**About this task**. Reproduce exactly the lines below from the one containing "- **Price Volatility**: One" through the one containing "Our approach consisted of 4 major parts.", including both, and nothing else.

**Records shown**.

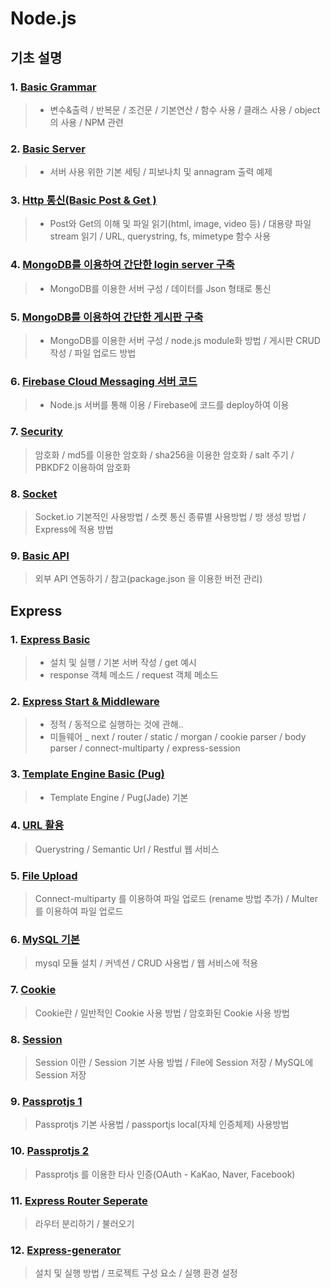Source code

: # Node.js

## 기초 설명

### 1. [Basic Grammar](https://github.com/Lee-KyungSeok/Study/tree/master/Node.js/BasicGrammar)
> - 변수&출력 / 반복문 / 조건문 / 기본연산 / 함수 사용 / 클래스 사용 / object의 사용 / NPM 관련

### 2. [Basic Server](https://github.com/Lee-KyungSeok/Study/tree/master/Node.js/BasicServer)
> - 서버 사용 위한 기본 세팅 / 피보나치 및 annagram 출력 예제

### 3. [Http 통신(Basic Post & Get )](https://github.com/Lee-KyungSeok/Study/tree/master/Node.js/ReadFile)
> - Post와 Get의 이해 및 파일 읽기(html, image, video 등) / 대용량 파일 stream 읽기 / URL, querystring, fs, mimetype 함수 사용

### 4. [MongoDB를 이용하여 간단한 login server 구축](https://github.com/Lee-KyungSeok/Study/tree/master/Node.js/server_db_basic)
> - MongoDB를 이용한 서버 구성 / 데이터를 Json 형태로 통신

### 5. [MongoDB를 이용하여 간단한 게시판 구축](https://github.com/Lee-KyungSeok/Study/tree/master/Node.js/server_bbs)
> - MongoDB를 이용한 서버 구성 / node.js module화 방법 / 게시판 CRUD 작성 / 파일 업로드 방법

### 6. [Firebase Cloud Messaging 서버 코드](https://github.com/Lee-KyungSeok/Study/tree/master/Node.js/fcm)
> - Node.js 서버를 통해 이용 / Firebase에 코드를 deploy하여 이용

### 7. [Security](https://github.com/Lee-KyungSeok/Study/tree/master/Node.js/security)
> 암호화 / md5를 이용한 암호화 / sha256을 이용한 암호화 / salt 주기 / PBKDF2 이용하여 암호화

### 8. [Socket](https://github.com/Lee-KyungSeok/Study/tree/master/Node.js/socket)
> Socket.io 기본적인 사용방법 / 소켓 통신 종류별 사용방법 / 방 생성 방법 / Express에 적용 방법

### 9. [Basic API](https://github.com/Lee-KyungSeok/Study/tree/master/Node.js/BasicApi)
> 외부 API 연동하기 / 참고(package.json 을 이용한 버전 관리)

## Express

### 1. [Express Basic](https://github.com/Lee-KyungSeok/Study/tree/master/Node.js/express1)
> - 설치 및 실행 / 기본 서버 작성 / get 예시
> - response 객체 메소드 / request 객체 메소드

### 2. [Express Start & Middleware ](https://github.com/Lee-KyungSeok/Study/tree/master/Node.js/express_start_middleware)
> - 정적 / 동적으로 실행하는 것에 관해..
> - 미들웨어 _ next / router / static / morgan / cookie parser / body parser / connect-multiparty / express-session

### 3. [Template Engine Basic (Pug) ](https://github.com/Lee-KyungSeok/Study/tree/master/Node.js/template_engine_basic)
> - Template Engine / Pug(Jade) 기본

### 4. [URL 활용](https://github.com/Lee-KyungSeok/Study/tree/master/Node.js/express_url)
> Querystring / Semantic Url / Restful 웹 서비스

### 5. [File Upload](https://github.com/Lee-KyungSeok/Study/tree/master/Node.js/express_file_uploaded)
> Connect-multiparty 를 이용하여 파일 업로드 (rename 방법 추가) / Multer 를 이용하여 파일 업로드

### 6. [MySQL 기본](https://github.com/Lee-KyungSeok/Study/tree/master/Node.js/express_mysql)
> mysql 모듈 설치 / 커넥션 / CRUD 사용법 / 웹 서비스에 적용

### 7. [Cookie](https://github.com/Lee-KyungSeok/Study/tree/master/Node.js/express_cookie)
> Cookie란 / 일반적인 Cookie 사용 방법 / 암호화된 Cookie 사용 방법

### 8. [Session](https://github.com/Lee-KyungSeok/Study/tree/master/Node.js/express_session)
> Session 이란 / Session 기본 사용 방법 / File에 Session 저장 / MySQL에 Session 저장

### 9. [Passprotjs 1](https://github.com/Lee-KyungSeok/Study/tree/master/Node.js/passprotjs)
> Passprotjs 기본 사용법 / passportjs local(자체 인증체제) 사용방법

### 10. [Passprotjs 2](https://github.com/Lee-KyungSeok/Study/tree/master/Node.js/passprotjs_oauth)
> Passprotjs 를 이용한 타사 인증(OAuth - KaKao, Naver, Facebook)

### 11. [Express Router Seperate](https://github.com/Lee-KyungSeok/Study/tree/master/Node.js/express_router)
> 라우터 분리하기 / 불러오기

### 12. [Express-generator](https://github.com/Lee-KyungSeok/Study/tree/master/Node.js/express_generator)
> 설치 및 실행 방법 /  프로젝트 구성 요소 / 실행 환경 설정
* * *
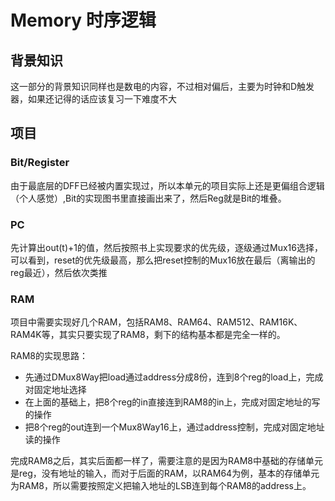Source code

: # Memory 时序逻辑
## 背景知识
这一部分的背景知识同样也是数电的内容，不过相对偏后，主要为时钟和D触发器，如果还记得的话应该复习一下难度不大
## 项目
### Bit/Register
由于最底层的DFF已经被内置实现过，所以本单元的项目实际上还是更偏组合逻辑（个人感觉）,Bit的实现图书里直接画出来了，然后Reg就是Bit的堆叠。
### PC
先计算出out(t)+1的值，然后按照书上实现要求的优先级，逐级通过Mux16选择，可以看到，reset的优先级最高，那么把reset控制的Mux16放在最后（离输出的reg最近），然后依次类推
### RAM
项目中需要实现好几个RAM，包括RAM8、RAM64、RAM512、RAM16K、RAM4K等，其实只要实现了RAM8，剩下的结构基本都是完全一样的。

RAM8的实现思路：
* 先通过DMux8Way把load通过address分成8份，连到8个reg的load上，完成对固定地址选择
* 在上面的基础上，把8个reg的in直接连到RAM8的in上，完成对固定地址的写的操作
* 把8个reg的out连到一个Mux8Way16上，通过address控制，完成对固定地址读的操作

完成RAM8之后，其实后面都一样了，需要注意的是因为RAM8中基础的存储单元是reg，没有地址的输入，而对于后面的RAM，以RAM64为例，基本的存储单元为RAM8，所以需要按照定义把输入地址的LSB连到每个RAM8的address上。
* * *
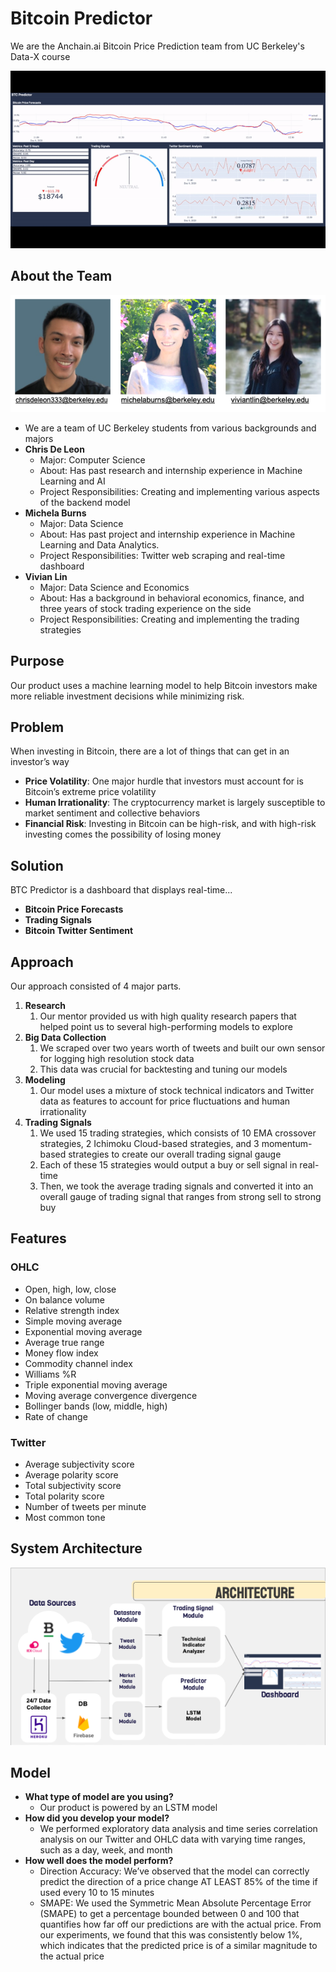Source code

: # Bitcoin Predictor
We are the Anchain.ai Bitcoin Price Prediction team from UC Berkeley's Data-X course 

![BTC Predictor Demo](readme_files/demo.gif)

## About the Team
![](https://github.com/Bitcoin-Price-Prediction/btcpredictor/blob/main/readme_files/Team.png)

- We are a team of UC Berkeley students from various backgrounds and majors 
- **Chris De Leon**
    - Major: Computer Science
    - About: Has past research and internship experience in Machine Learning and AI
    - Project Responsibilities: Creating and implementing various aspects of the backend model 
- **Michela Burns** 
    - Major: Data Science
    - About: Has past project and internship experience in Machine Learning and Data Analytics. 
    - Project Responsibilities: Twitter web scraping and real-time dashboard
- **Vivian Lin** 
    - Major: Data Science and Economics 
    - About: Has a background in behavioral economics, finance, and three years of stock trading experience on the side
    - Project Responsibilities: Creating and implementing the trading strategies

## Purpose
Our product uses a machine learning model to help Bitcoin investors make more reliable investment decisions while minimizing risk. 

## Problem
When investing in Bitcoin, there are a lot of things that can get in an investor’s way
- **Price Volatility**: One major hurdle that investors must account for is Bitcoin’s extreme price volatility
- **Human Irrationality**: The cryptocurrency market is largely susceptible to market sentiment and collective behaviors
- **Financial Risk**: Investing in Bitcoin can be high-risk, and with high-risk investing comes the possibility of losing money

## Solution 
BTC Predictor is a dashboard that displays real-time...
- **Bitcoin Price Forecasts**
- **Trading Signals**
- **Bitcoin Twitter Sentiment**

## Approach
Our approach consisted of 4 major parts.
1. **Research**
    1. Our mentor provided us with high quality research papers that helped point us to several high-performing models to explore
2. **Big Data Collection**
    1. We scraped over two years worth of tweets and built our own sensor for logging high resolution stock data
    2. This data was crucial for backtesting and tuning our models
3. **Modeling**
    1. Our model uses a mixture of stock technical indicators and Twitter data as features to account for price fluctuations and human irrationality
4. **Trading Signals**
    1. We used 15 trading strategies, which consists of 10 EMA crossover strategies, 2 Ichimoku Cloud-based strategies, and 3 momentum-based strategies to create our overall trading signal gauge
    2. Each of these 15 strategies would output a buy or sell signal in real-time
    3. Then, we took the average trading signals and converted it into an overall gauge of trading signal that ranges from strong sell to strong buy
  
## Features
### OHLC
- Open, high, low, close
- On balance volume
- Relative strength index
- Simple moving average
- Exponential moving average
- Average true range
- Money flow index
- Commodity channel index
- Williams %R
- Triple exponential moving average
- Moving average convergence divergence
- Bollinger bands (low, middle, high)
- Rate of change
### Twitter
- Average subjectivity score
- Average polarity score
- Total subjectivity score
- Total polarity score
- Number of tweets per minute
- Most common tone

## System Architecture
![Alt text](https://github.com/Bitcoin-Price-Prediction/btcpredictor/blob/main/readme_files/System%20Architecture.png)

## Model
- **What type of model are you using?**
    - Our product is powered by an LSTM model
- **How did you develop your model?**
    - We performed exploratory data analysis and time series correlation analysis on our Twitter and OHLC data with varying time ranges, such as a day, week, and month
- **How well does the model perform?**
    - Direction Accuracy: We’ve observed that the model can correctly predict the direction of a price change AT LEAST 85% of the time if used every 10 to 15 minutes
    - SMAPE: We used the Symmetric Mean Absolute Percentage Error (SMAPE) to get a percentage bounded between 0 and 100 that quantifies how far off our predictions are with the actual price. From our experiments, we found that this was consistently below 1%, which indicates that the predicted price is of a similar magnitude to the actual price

**Output**.
- **Price Volatility**: One major hurdle that investors must account for is Bitcoin’s extreme price volatility
- **Human Irrationality**: The cryptocurrency market is largely susceptible to market sentiment and collective behaviors
- **Financial Risk**: Investing in Bitcoin can be high-risk, and with high-risk investing comes the possibility of losing money

## Solution 
BTC Predictor is a dashboard that displays real-time...
- **Bitcoin Price Forecasts**
- **Trading Signals**
- **Bitcoin Twitter Sentiment**

## Approach
Our approach consisted of 4 major parts.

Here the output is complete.